Paired-End-Sequenzen

In Abbildung 2 werden zwei Paare bestehend aus vier Reads der Länge 10 werden auf eine Referenzsequenz der Länge 40 abgebildet. Beachten Sie, dass Mitglieder desselben Paars haben denselben QNAME und werden auf verschiedene Stränge abgebildet. Read 1 wird dem dem Vorwärtsstrang an Position 2 zugeordnet und bildet ein Paar mit dem Read, der dem Rückwärtsstrang an Position Strang an Position 27 zugeordnet ist.
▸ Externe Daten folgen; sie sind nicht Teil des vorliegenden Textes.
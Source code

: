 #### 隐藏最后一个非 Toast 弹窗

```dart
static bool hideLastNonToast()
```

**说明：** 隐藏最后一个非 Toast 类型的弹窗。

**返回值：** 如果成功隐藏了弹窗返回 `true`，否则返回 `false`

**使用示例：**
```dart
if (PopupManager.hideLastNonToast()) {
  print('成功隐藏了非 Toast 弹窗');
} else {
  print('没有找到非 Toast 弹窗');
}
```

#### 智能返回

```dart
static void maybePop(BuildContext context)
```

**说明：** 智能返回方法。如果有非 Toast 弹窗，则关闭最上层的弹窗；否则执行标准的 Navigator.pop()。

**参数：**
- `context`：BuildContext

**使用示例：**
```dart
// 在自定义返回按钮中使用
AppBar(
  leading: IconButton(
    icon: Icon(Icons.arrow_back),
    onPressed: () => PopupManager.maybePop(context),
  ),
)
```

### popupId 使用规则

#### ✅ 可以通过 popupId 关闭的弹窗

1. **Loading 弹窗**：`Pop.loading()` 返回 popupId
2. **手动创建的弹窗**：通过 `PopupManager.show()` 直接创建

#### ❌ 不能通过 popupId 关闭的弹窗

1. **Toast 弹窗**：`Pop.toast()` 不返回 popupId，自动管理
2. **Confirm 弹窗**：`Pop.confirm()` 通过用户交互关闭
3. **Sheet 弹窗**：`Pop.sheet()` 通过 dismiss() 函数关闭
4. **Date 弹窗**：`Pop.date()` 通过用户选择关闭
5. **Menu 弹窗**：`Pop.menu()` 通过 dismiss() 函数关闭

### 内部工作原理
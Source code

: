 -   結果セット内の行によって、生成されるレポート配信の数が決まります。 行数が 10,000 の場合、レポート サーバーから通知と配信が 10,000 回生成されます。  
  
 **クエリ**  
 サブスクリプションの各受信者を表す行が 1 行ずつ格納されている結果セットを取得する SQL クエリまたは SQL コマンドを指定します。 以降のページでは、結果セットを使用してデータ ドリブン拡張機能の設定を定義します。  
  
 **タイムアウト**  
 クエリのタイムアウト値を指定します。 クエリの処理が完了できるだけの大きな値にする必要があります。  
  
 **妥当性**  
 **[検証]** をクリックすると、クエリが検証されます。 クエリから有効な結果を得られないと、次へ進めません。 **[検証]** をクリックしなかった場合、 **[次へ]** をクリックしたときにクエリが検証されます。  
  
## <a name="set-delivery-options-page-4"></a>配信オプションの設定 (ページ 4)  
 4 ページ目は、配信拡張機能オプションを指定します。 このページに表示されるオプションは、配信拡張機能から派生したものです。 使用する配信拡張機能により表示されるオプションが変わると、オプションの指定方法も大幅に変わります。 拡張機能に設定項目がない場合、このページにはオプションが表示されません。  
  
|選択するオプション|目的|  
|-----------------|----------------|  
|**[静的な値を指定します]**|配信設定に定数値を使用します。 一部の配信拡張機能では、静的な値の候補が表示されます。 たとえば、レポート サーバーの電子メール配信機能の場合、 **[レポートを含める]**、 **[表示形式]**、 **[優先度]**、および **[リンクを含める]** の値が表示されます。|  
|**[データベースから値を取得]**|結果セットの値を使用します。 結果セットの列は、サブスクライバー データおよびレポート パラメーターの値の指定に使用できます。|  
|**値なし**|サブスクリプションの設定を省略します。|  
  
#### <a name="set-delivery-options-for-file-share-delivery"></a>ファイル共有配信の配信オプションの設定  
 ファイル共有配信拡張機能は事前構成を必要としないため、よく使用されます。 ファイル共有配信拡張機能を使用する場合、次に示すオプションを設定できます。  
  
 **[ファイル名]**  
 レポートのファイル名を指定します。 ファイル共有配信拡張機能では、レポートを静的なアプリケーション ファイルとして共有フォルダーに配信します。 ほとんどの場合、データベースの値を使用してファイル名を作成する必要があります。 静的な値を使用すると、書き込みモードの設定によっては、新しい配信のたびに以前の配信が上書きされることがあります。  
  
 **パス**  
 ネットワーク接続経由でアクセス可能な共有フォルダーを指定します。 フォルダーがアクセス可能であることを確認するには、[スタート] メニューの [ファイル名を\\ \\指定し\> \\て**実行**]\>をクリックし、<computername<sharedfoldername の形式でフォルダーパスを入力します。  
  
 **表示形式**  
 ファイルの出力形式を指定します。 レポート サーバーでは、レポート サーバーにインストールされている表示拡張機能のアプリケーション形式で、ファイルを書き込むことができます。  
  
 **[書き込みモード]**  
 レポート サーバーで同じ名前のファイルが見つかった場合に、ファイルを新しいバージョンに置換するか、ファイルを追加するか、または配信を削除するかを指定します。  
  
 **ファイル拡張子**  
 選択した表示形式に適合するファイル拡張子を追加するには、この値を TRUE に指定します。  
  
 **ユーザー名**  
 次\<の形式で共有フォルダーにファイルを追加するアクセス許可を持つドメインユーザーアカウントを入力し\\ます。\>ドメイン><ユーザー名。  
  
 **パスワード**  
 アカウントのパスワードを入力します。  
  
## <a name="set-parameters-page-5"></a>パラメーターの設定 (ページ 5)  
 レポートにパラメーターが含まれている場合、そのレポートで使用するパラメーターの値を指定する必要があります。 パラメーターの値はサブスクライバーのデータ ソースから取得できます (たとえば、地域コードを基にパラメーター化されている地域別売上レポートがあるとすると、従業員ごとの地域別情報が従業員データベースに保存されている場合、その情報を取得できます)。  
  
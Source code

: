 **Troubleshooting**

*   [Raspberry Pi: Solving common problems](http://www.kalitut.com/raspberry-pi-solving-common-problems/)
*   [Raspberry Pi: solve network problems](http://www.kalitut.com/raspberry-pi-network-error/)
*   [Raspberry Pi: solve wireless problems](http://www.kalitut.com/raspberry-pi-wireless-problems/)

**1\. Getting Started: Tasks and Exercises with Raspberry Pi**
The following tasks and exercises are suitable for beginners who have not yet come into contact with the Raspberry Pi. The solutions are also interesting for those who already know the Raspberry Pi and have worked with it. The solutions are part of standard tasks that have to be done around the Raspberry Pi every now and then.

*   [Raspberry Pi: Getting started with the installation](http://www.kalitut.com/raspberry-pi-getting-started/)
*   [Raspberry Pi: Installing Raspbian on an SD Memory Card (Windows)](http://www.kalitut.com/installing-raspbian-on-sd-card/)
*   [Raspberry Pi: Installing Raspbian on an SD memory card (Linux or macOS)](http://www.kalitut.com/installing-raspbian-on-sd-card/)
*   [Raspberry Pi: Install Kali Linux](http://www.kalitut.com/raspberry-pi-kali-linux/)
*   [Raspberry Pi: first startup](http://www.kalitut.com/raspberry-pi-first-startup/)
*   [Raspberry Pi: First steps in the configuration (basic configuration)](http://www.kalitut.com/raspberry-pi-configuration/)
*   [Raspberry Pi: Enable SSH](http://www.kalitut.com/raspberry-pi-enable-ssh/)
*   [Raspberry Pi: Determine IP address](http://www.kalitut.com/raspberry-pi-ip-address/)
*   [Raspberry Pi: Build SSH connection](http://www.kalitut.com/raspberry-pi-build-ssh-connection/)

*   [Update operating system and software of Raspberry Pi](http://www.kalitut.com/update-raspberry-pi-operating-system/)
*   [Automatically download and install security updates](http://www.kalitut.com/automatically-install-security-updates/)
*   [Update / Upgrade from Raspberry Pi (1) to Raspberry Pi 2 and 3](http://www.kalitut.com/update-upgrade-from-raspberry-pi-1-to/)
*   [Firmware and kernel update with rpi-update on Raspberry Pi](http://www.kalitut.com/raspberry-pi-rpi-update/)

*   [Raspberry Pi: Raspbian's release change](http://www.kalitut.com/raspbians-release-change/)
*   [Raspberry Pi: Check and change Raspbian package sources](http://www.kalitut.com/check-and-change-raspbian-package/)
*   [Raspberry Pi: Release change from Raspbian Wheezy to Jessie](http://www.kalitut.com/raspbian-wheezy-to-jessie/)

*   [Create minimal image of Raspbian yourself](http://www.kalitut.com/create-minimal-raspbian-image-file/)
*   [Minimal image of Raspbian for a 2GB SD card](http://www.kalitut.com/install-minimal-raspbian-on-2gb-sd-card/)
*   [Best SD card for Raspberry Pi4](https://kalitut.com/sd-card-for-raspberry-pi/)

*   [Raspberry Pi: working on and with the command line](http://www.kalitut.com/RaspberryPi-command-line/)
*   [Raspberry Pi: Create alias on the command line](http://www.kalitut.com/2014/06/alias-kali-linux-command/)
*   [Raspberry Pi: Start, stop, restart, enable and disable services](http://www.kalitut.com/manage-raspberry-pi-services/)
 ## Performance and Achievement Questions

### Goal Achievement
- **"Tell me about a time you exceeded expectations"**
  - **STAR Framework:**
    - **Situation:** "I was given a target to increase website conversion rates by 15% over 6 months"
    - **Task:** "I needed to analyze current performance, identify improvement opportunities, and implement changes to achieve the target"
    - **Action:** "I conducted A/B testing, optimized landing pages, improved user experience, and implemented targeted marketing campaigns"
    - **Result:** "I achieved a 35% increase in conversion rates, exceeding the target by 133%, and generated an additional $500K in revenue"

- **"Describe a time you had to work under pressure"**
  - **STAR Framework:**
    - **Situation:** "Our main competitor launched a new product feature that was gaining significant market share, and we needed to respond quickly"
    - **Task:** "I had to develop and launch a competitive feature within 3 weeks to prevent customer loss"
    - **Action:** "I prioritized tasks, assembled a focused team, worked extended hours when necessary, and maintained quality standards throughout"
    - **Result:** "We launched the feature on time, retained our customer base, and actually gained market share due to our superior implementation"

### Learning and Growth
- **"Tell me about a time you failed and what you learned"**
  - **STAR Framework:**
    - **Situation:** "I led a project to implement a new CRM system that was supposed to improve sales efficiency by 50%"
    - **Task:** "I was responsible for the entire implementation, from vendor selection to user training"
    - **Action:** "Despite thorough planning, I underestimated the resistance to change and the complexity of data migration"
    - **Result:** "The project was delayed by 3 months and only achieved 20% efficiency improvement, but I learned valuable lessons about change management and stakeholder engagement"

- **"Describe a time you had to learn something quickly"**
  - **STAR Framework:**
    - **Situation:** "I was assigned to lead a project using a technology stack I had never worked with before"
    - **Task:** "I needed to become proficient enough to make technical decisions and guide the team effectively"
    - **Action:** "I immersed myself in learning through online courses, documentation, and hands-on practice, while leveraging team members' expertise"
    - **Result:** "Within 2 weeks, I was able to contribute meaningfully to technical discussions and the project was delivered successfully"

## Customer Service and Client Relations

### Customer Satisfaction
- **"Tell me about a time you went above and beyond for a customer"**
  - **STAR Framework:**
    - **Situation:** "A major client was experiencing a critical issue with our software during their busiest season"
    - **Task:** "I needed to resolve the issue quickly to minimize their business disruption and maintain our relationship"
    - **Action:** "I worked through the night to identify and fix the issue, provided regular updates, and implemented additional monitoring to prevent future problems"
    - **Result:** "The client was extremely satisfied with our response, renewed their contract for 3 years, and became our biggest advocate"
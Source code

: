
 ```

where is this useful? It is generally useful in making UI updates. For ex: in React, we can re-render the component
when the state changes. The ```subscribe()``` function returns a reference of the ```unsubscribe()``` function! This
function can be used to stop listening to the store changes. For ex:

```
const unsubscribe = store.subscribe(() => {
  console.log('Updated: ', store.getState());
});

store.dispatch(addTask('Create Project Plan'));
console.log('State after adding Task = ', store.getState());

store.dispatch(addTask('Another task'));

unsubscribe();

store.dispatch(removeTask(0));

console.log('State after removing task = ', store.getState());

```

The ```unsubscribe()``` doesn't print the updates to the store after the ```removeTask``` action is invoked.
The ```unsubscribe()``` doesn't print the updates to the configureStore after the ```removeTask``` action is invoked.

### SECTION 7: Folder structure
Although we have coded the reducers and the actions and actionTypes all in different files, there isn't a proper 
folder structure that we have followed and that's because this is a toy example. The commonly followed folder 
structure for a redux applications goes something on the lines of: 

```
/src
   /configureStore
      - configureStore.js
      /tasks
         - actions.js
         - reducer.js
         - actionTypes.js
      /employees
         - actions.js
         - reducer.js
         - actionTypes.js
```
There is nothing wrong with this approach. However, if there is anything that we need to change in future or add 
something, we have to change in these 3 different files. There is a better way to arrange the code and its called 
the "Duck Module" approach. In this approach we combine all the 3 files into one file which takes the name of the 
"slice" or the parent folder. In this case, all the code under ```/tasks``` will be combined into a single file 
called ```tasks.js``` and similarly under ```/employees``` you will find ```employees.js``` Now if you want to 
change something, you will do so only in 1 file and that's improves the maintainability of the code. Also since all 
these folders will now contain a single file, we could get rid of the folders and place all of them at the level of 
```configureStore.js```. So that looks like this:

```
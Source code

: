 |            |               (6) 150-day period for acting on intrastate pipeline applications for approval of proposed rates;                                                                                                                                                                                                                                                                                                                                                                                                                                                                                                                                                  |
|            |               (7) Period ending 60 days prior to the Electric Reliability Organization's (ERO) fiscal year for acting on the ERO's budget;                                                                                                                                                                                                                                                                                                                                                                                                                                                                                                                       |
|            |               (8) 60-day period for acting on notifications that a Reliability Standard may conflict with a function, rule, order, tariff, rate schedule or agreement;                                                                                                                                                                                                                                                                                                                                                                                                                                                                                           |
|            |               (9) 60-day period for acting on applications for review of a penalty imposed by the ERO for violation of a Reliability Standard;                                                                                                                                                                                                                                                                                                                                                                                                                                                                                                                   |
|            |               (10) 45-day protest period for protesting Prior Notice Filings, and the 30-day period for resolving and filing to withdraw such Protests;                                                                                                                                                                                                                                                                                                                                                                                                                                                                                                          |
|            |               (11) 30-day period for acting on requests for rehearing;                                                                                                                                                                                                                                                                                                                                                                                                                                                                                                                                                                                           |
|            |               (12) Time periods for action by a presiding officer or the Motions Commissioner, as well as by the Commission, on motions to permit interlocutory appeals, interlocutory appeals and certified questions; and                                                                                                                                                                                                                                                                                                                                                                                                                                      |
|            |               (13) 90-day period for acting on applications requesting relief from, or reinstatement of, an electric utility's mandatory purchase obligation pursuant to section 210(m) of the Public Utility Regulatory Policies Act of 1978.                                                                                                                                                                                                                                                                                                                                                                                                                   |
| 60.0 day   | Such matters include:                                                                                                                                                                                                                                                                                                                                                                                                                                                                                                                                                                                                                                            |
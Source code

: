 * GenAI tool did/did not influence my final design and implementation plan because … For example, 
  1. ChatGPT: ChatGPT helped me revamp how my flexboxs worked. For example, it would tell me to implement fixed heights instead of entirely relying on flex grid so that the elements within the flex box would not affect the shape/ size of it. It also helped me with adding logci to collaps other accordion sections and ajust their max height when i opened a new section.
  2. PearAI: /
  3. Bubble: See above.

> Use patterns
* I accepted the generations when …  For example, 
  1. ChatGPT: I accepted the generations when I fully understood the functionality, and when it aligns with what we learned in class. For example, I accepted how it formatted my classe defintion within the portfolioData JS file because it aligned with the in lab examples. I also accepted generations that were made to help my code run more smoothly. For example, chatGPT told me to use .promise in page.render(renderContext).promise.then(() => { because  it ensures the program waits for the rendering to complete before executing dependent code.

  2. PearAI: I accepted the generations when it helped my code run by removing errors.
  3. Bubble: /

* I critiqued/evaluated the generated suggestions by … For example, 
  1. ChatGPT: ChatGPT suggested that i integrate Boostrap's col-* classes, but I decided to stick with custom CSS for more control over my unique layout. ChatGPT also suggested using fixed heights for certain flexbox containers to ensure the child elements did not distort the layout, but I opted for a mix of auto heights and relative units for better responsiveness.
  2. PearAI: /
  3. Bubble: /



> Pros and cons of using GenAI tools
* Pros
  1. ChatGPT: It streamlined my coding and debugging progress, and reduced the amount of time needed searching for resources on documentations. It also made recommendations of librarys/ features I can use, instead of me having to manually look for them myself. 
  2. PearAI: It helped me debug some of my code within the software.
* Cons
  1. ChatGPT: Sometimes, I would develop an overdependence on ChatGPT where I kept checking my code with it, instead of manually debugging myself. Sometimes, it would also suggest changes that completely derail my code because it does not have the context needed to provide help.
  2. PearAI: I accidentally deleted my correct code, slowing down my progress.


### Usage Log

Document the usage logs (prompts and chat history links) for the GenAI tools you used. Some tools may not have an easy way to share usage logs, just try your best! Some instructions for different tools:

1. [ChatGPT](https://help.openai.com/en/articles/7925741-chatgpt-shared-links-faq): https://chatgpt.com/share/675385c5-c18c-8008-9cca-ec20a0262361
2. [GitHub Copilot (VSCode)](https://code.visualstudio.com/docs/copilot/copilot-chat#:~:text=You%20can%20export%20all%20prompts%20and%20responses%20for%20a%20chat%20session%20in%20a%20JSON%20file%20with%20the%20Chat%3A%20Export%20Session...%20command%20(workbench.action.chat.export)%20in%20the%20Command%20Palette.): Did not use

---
RNEXT wird auf = gesetzt, da der zweite Read des Paares des Paares auf dieselbe Referenz, d. h. chrE, abgebildet wird, und PNEXT wird auf 27 gesetzt, weil der Reverse-Read auf diese Position abgebildet wird (der Reverse-Read ist an den Positionen 27-36 ausgerichtet). Daher wird TLEN auf 35 gesetzt, denn dies ist der Abstand zwischen der äußersten linken und der äußersten rechten der am weitesten rechts gelegenen Base der beiden Reads. Der Eintrag TLEN für den Reverse-Read wird mit einem Minuszeichen dargestellt.

SE reads in IGV SE Reads
Abbildung 2 SAM-Datei (Minimalbeispiel, Paired-End-Sequenzen). Oben: Alignment. Unten: Entsprechende SAM-Datei.

Für Paired-End-Reads werden andere bitweise Flags verwendet als für Single-End-Reads. Die Flags 99 und 147 zeigen an, dass beide Mitglieder des Paares korrekt auf den Vorwärts- und den Rückwärtsstrang gemappt wurden.